Le 14 avril, Twitter a annoncé travailler sur une intelligence artificielle éthique. En effet, le réseau social souhaite améliorer ses algorithmes de machine learning. Le but est non seulement de les rendre plus transparents, mais également de donner un peu plus de contrôle aux utilisateurs sur les contenus qu’ils voient dans leur fil d’actualité. Ce nouvel outil permettrait aussi de répondre aux critiques sur les divers dangers liés à ces technologies.

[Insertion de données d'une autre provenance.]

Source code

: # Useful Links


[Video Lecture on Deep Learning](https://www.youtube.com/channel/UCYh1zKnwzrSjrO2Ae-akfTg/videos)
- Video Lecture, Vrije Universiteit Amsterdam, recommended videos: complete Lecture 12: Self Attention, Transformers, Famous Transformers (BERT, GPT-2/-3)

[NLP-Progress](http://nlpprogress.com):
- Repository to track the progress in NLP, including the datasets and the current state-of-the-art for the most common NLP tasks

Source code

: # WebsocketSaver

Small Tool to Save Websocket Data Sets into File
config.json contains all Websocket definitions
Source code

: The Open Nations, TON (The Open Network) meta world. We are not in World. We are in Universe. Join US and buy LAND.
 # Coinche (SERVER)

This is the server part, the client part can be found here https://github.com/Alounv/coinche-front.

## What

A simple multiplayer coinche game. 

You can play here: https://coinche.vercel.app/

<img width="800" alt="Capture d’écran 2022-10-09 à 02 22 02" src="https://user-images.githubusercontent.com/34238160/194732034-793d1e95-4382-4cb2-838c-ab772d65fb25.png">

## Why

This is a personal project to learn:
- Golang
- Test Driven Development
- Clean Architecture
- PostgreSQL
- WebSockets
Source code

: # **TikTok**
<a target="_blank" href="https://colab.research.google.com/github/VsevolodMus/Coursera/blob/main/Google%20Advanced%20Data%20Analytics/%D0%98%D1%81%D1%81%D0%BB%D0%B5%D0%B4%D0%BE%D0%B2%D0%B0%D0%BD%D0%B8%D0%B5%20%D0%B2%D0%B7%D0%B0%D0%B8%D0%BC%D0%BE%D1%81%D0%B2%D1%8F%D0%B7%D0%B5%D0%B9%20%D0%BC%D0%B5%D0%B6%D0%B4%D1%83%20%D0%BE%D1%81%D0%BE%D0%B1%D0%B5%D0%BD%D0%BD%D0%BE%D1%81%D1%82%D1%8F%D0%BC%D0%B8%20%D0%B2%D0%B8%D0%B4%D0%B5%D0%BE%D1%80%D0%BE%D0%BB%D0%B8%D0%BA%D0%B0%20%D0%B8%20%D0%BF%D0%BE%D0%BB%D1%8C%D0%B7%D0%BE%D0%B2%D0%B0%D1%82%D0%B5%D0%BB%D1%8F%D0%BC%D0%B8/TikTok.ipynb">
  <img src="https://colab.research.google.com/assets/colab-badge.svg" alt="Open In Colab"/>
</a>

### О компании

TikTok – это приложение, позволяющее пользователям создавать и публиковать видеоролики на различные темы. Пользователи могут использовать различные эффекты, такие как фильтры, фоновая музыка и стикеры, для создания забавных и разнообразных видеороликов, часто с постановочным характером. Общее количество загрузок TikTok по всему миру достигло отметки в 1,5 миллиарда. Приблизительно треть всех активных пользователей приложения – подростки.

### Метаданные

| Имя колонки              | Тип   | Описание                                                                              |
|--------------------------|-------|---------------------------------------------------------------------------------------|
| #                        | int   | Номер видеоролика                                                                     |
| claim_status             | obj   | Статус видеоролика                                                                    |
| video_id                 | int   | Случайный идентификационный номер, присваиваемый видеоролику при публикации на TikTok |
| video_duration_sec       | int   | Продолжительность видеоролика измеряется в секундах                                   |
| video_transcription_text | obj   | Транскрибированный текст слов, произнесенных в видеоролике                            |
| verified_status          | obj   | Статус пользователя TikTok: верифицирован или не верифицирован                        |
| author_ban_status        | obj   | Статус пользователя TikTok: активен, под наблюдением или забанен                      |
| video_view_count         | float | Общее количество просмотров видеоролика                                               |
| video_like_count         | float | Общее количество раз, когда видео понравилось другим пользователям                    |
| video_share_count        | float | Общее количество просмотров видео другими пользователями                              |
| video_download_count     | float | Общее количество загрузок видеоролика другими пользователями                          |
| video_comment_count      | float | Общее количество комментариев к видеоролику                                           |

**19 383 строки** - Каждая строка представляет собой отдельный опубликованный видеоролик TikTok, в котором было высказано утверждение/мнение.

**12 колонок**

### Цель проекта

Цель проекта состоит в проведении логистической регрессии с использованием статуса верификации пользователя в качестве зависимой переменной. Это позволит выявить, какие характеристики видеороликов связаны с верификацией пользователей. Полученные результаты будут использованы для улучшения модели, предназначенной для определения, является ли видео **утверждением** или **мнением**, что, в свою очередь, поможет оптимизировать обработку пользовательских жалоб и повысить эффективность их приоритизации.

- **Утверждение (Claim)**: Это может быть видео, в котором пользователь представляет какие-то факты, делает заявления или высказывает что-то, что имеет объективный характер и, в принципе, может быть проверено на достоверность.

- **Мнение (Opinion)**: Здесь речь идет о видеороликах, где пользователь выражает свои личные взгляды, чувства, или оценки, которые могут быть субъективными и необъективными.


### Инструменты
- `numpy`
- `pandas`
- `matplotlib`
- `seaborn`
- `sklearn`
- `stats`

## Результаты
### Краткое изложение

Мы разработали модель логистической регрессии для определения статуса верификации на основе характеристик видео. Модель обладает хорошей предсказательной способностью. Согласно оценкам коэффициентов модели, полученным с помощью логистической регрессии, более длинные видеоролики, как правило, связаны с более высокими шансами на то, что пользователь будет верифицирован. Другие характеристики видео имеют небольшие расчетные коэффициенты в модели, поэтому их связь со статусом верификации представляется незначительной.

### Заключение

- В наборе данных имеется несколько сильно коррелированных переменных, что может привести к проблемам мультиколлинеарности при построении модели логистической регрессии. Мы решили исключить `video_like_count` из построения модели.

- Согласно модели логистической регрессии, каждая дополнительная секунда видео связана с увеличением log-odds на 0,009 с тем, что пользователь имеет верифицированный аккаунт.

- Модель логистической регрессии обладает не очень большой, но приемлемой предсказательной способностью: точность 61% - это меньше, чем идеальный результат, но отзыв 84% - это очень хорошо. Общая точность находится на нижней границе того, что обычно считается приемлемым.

Une intelligence artificielle plus éthique pour répondre aux critiques

Dans une note de blog, Twitter a indiqué vouloir améliorer ses algorithmes de machine learning. Ainsi, l’entreprise a présenté la “Responsible Machine Learning Initiative”. Grâce à cela, la plateforme déduit, en fonction de votre activité, vos préférences. Mais « quand Twitter utilise le machine learning, cela peut avoir des conséquences pour des centaines de millions de tweets par jour, et parfois, un système peut se comporter différemment de l'intention selon laquelle il a été conçu », constate la société californienne.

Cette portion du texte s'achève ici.